» PROBLEM
Could you set down every record exactly as it appears?

*** SOURCE INFORMATION Section Begins ***

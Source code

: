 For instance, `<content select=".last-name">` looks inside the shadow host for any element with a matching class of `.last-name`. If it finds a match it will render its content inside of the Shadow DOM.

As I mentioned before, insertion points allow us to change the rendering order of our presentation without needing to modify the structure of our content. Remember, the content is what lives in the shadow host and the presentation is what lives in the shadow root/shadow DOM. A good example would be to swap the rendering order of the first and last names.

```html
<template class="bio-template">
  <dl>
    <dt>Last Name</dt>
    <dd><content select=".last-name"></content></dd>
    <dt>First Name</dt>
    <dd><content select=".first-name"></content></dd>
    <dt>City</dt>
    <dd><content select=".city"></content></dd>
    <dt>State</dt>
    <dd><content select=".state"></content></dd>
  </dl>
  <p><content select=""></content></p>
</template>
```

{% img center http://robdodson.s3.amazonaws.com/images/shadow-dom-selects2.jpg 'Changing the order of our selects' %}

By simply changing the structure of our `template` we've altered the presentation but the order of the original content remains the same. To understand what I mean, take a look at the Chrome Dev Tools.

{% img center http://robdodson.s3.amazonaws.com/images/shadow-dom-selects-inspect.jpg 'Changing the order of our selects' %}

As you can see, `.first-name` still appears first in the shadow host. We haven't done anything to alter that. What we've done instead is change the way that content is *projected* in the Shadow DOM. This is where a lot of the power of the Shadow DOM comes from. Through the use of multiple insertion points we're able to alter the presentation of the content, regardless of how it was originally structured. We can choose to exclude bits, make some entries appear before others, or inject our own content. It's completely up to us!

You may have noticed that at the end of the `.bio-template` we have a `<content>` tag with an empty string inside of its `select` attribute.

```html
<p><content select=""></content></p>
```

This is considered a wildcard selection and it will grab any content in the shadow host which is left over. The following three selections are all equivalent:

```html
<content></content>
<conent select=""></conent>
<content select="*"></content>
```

*** SOURCE INFORMATION Section Ends ***

» TASK RESPONSE
Source code

: For instance, `<content select=".last-name">` looks inside the shadow host for any element with a matching class of `.last-name`. If it finds a match it will render its content inside of the Shadow DOM.

As I mentioned before, insertion points allow us to change the rendering order of our presentation without needing to modify the structure of our content. Remember, the content is what lives in the shadow host and the presentation is what lives in the shadow root/shadow DOM. A good example would be to swap the rendering order of the first and last names.

```html
<template class="bio-template">
  <dl>
    <dt>Last Name</dt>
    <dd><content select=".last-name"></content></dd>
    <dt>First Name</dt>
    <dd><content select=".first-name"></content></dd>
    <dt>City</dt>
    <dd><content select=".city"></content></dd>
    <dt>State</dt>
    <dd><content select=".state"></content></dd>
  </dl>
  <p><content select=""></content></p>
</template>
```

{% img center http://robdodson.s3.amazonaws.com/images/shadow-dom-selects2.jpg 'Changing the order of our selects' %}

By simply changing the structure of our `template` we've altered the presentation but the order of the original content remains the same. To understand what I mean, take a look at the Chrome Dev Tools.

{% img center http://robdodson.s3.amazonaws.com/images/shadow-dom-selects-inspect.jpg 'Changing the order of our selects' %}

As you can see, `.first-name` still appears first in the shadow host. We haven't done anything to alter that. What we've done instead is change the way that content is *projected* in the Shadow DOM. This is where a lot of the power of the Shadow DOM comes from. Through the use of multiple insertion points we're able to alter the presentation of the content, regardless of how it was originally structured. We can choose to exclude bits, make some entries appear before others, or inject our own content. It's completely up to us!

You may have noticed that at the end of the `.bio-template` we have a `<content>` tag with an empty string inside of its `select` attribute.

```html
<p><content select=""></content></p>
```

This is considered a wildcard selection and it will grab any content in the shadow host which is left over. The following three selections are all equivalent:

```html
<content></content>
<conent select=""></conent>
<content select="*"></content>
```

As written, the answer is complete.